- _YOUR OBJECTIVE_
In the entries that follow, how many lines include the string "images"? The answer is the number only.

- _DATA TO EXAMINE_
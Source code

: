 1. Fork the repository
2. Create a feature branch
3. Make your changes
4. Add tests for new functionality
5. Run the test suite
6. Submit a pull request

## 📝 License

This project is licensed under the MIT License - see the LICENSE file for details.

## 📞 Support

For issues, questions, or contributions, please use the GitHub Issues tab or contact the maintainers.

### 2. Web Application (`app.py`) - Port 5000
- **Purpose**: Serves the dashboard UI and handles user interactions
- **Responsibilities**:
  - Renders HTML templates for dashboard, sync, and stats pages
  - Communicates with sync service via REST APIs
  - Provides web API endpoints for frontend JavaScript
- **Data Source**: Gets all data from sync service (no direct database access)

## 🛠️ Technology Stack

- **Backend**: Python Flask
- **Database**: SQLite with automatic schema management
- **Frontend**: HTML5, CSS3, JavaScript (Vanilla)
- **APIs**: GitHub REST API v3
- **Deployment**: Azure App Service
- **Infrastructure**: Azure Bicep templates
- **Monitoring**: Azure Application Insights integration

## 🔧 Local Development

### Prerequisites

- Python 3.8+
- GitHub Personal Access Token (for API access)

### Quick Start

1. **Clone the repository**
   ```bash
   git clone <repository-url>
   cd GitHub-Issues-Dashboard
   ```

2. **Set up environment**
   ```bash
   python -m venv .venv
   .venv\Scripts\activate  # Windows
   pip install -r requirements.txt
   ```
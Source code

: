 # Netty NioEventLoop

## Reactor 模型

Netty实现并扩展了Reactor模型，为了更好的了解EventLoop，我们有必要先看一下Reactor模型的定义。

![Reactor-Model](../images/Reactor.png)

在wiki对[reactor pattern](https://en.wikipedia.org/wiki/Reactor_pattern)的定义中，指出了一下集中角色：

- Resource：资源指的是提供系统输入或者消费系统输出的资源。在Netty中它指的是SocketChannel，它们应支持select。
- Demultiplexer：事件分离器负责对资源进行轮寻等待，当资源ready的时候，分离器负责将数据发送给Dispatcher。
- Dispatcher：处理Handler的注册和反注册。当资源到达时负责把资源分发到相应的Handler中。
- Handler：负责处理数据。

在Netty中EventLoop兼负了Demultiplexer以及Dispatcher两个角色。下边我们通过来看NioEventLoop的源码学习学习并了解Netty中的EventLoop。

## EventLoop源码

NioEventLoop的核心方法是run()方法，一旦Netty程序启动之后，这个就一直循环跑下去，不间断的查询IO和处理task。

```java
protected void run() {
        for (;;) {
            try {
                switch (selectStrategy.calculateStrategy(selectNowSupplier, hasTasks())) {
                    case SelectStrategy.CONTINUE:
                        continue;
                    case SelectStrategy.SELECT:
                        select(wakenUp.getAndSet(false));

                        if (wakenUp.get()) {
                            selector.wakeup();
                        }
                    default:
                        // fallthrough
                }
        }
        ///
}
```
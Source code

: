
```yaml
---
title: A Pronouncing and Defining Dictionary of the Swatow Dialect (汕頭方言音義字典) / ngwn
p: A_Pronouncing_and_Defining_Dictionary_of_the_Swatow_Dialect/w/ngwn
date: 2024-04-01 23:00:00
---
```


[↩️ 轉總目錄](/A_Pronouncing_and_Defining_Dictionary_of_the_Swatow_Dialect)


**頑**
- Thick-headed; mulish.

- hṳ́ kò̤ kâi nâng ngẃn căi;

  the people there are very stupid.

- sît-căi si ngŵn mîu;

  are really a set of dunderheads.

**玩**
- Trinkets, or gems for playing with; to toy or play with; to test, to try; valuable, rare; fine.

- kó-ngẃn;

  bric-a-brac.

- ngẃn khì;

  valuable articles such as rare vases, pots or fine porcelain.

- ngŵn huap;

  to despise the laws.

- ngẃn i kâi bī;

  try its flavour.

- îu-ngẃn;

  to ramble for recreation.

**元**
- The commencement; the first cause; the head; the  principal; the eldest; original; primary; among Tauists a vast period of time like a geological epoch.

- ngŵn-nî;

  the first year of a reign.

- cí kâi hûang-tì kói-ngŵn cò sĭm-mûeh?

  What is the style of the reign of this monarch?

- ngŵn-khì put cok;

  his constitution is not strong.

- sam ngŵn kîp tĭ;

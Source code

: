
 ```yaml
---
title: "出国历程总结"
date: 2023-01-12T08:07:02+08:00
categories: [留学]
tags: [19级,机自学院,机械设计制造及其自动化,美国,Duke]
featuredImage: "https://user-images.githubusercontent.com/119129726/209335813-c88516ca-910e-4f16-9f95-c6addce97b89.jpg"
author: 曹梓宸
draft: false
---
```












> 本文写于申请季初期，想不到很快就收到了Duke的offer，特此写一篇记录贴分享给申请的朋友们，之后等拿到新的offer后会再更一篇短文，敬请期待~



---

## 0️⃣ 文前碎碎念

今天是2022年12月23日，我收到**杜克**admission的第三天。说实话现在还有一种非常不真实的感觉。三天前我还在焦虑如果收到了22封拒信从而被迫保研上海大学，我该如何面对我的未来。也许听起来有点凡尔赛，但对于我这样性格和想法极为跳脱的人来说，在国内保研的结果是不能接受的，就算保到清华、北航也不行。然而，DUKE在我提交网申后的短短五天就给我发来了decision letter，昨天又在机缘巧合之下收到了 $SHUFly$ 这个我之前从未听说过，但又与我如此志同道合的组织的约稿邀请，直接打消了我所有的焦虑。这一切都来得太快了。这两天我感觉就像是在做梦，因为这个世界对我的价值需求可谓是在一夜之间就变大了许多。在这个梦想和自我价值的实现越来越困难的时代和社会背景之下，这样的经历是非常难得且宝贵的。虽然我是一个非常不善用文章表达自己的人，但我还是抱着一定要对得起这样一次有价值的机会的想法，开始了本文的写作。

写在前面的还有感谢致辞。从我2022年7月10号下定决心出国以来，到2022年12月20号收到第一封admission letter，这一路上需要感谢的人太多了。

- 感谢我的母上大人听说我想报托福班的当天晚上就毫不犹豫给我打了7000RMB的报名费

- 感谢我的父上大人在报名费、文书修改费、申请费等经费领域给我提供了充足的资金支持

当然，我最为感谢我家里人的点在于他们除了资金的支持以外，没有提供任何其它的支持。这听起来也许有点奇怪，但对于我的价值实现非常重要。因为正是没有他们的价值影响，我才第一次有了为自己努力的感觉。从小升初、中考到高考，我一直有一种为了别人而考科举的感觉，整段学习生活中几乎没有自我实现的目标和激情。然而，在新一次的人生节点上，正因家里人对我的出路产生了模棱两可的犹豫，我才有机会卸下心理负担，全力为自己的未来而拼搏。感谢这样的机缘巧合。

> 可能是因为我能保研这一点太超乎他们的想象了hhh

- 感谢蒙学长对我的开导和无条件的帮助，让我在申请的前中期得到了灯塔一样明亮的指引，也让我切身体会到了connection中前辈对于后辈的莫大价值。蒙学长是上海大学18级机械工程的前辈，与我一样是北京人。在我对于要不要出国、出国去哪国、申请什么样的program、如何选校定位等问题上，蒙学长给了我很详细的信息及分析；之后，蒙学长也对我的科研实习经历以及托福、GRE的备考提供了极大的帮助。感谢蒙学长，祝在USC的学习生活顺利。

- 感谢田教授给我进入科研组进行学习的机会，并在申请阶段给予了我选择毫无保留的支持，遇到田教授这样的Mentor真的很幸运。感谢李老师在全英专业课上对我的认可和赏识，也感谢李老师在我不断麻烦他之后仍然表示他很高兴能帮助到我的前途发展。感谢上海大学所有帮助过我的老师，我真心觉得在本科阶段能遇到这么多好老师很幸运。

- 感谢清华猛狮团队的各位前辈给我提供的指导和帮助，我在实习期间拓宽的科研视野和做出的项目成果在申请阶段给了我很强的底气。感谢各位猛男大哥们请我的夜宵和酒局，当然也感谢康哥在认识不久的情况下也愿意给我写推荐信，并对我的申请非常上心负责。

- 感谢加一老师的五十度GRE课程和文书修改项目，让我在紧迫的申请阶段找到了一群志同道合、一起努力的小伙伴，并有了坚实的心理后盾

- _WRITTEN SOLUTION_
2